I have tried writing my own custom resolver (called "picker") defined as:
(in settings.py)def pick_from_rundates(dict1, key):
return dict1[key]
CONFIG_LOADER_ARGS = {
"base_env": "base",
"default_run_env": "local",
"custom_resolvers": {"picker": lambda x, y: pick_from_rundates(x, y)}
}
and then tried this...which also failed:
(in catalog.yml)"{run_name}.oneday_of_data":
type: pandas.SQLQueryDataset
credentials: db_credentials
sql: "select * from results_table where run_date = %(run_date)"
load_args:
params:
run_date: ${picker:${_run_dates},"{run_name}"}
So am I missing something simple here or is this fundamentally not allowed? Ideally the run dates would be specified in from the globals.yml instead of directly in the catalog.yml but I am trying to walk before I run here.
I will be grateful for any advice here.
minesh
Not sure if it satisfies your goal, but a workaround could be:
PartitionedDataset
where something like f"predictions{date}"
is key and corresponding predictions are value...if I wanted more than one day's data as different datasets...

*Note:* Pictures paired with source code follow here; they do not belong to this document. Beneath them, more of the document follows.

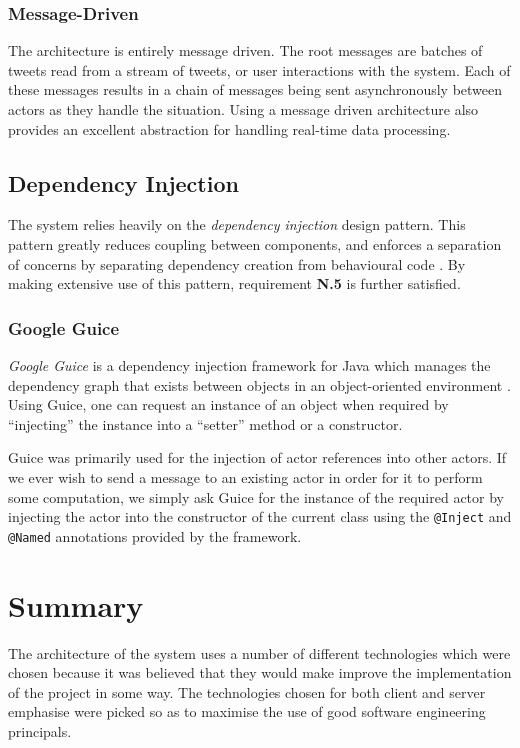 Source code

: \documentclass{l4proj}
\newcommand{\code}[1]{\texttt{#1}}
\begin{document}
            \subsubsection{Message-Driven}
            The architecture is entirely message driven. The root messages are batches of tweets read from a stream of tweets, or user interactions with the system. Each of these messages results in a chain of messages being sent asynchronously between actors as they handle the situation. Using a message driven architecture also provides an excellent abstraction for handling real-time data processing.      
        
        \subsection{Dependency Injection}
        
        The system relies heavily on the \textit{dependency injection} design pattern. This pattern greatly reduces coupling between components, and enforces a separation of concerns by separating dependency creation from behavioural code \cite{di}. By making extensive use of this pattern, requirement \textbf{N.5} is further satisfied.
        
            \subsubsection{Google Guice}
                
        \textit{Google Guice} is a dependency injection framework for Java which manages the dependency graph that exists between objects in an object-oriented environment \cite{guice}. Using Guice, one can request an instance of an object when required by ``injecting'' the instance into a ``setter'' method or a constructor.

Guice was primarily used for the injection of actor references into other actors. If we ever wish to send a message to an existing actor in order for it to perform some computation, we simply ask Guice for the instance of the required actor by injecting the actor into the constructor of the current class using the \code{@Inject} and \code{@Named} annotations provided by the framework.

    \section{Summary}
    The architecture of the system uses a number of different technologies which were chosen because it was believed that they would make improve the implementation of the project in some way. The technologies chosen for both client and server emphasise were picked so as to maximise the use of good software engineering principals.
        
\end{document}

thank you very much Yury for your response. I will give this a go on Monday and report back here.
Hi Yury, just a quick update - this solution worked as long as the dates are hard coded in the sql which (while not ideal) is OK for my needs.
Hmm
I'm wondering why does it depend on hard coded dates
My idea was to do this:
data_by_date: dict[str, pd.DataFrame] = {str(date): data_for_date for date, data_for_date in data.groupby("date")}
PartitionedDataset
- which doesn't need to know how many dates you have in advance. It can save 5, 10, 100 dates into separate files - as many as there are keys in that data_by_date
dictionary.Hi Yury, it's an issue with that step 1:
"Within your node function, get a dataframe that only contains dates of your interest."
Hi Yury, it's an issue with that step 1:
"Within your node function, get a dataframe that only contains dates of your interest."
I wanted the "dates of interest" to be a parameterised list in some yml file somewhere. Then I can query the database for those dates: i.e.select * from mytable
where run_date in ('2024-11-01', '2024-11-02', ... and all other dates from the yml file..)
once I have that data, you are right, I would be able to create the partitioned dataset. Does that make sense or have I missed something?
yeah, it makes sense
I didn't work with SQL datasets in Kedro, so not sure how that typically gets parametrized, but those should be the kwargs of the Dataset
in catalog I believe